The availability of an inhaled LAMA since 2002 made a large impact on the management of COPD patients in the United Kingdom, including the enthusiastic adoption of triple therapy, which appears to have replaced the inappropriate prescribing of ICS alone. More recently, triple therapy use has plateaued and encouragingly incident data showed a decline, while prescribing LAMA as initial maintenance therapy has continued to grow. Overall, there appeared little adherence to the United Kingdom’s COPD guidelines, but prescribing practice did seem to be roughly in alliance with international GOLD guidelines and the latest drug trial evidence, probably, reflecting the extended time between updated NICE COPD guidelines and the rapidly evolving pharmacological evidence. Prescribing practices will continue to modify, including due to the developing evidence on the effectiveness of triple therapy, recent availability of combination LAMA/LABA/ICS inhalers, increasing availability of daily dose inhalers, as well as updates in national and international guidelines; real-world data will continue to be instrumental in capturing the response to these changes.

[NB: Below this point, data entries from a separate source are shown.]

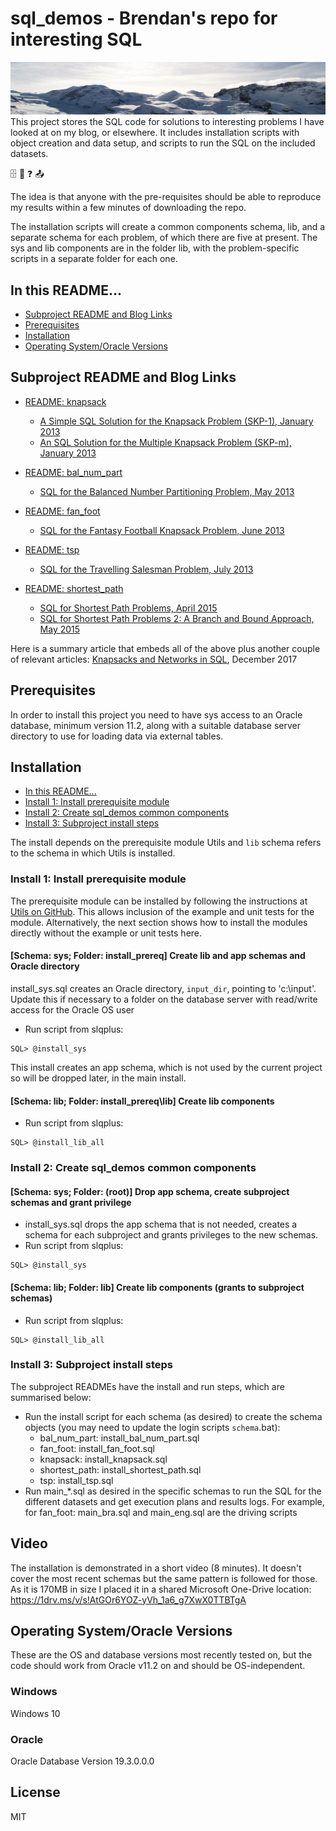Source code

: # sql_demos - Brendan's repo for interesting SQL<div id="topOfVisibleArea"></div>
<img src="mountains.png">
This project stores the SQL code for solutions to interesting problems I have looked at on my blog, or elsewhere. It includes installation scripts with object creation and data setup, and scripts to run the SQL on the included datasets.

:file_cabinet: :slot_machine: :question: :outbox_tray:

The idea is that anyone with the pre-requisites should be able to reproduce my results within a few minutes of downloading the repo.

The installation scripts will create a common components schema, lib, and a separate schema for each problem, of which there are five at present. The sys and lib components are in the folder lib, with the problem-specific scripts in a separate folder for each one.

## In this README...
- [Subproject README and Blog Links](https://github.com/BrenPatF/Sandbox#subproject-readme-and-blog-links)
- [Prerequisites](https://github.com/BrenPatF/Sandbox#prerequisites)
- [Installation](https://github.com/BrenPatF/Sandbox#installation)
- [Operating System/Oracle Versions](https://github.com/BrenPatF/Sandbox#operating-systemoracle-versions)

## Subproject README and Blog Links

- [README: knapsack](knapsack/README.md)
	- [A Simple SQL Solution for the Knapsack Problem (SKP-1), January 2013](http://aprogrammerwrites.eu/?p=560)
	- [An SQL Solution for the Multiple Knapsack Problem (SKP-m), January 2013](http://aprogrammerwrites.eu/?p=635)

- [README: bal_num_part](bal_num_part/README.md)
	- [SQL for the Balanced Number Partitioning Problem, May 2013](http://aprogrammerwrites.eu/?p=803)

- [README: fan_foot](fan_foot/README.md)
	- [SQL for the Fantasy Football Knapsack Problem, June 2013](http://aprogrammerwrites.eu/?p=878)

- [README: tsp](tsp/README.md)
	- [SQL for the Travelling Salesman Problem, July 2013](http://aprogrammerwrites.eu/?p=896)

- [README: shortest_path](shortest_path/README.md)
	- [SQL for Shortest Path Problems, April 2015](http://aprogrammerwrites.eu/?p=1391)
	- [SQL for Shortest Path Problems 2: A Branch and Bound Approach, May 2015](http://aprogrammerwrites.eu/?p=1415)

Here is a summary article that embeds all of the above plus another couple of relevant articles: <a href="http://aprogrammerwrites.eu/?p=2232" target="_blank">Knapsacks and Networks in SQL</a>, December 2017

## Prerequisites
In order to install this project you need to have sys access to an Oracle database, minimum version 11.2, along with a suitable database server directory to use for loading data via external tables.

## Installation
- [In this README...]()
- [Install 1: Install prerequisite module](https://github.com/BrenPatF/Sandbox#install-1-install-prerequisite-module)
- [Install 2: Create sql_demos common components](https://github.com/BrenPatF/Sandbox#install-2-create-sql_demos-common-components)
- [Install 3: Subproject install steps](https://github.com/BrenPatF/Sandbox#install-3-subproject-install-steps)

The install depends on the prerequisite module Utils and `lib` schema refers to the schema in which Utils is installed.

### Install 1: Install prerequisite module

The prerequisite module can be installed by following the instructions at [Utils on GitHub](https://github.com/BrenPatF/oracle_plsql_utils). This allows inclusion of the example and unit tests for the module. Alternatively, the next section shows how to install the modules directly without the example or unit tests here.

#### [Schema: sys; Folder: install_prereq] Create lib and app schemas and Oracle directory
install_sys.sql creates an Oracle directory, `input_dir`, pointing to 'c:\input'. Update this if necessary to a folder on the database server with read/write access for the Oracle OS user
- Run script from slqplus:
```
SQL> @install_sys
```
This install creates an app schema, which is not used by the current project so will be dropped later, in the main install.

#### [Schema: lib; Folder: install_prereq\lib] Create lib components
- Run script from slqplus:
```
SQL> @install_lib_all
```

### Install 2: Create sql_demos common components

#### [Schema: sys; Folder: (root)] Drop app schema, create subproject schemas and grant privilege
- install_sys.sql drops the app schema that is not needed, creates a schema for each subproject and grants privileges to the new schemas.
- Run script from slqplus:
```
SQL> @install_sys
```

#### [Schema: lib; Folder: lib] Create lib components (grants to subproject schemas)
- Run script from slqplus:
```
SQL> @install_lib_all
```

### Install 3: Subproject install steps
The subproject READMEs have the install and run steps, which are summarised below:
- Run the install script for each schema (as desired) to create the schema objects (you may need to update the login scripts `schema`.bat):
	- bal_num_part:  install_bal_num_part.sql
	- fan_foot:      install_fan_foot.sql
	- knapsack:      install_knapsack.sql
	- shortest_path: install_shortest_path.sql
	- tsp:           install_tsp.sql
- Run main_*.sql as desired in the specific schemas to run the SQL for the different datasets and get execution plans and results logs. For example, for fan_foot: main_bra.sql and main_eng.sql are the driving scripts

## Video
The installation is demonstrated in a short video (8 minutes). It doesn't cover the most recent schemas but the same pattern is followed for those. As it is 170MB in size I placed it in a shared Microsoft One-Drive location:
https://1drv.ms/v/s!AtGOr6YOZ-yVh_1a6_g7XwX0TTBTgA

## Operating System/Oracle Versions
These are the OS and database versions most recently tested on, but the code should work from Oracle v11.2 on and should be OS-independent.
### Windows
Windows 10
### Oracle
Oracle Database Version 19.3.0.0.0

## License
MIT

Dr Bloom has no conflict of interest. Dr Elkin has received speaker fees from AZ, Chiesi, and Pfizer in the last 3 years. Dr Quint, outside the submitted work, reports grants from The Health Foundation, MRC, British Lung Foundation, grants and personal fees from GlaxoSmithKline, Boehringer Ingelheim, AstraZeneca, Insmed, and Bayer, personal fees from Chiesi and Teva, and grants from IQVIA. The authors report no other conflicts of interest in this work.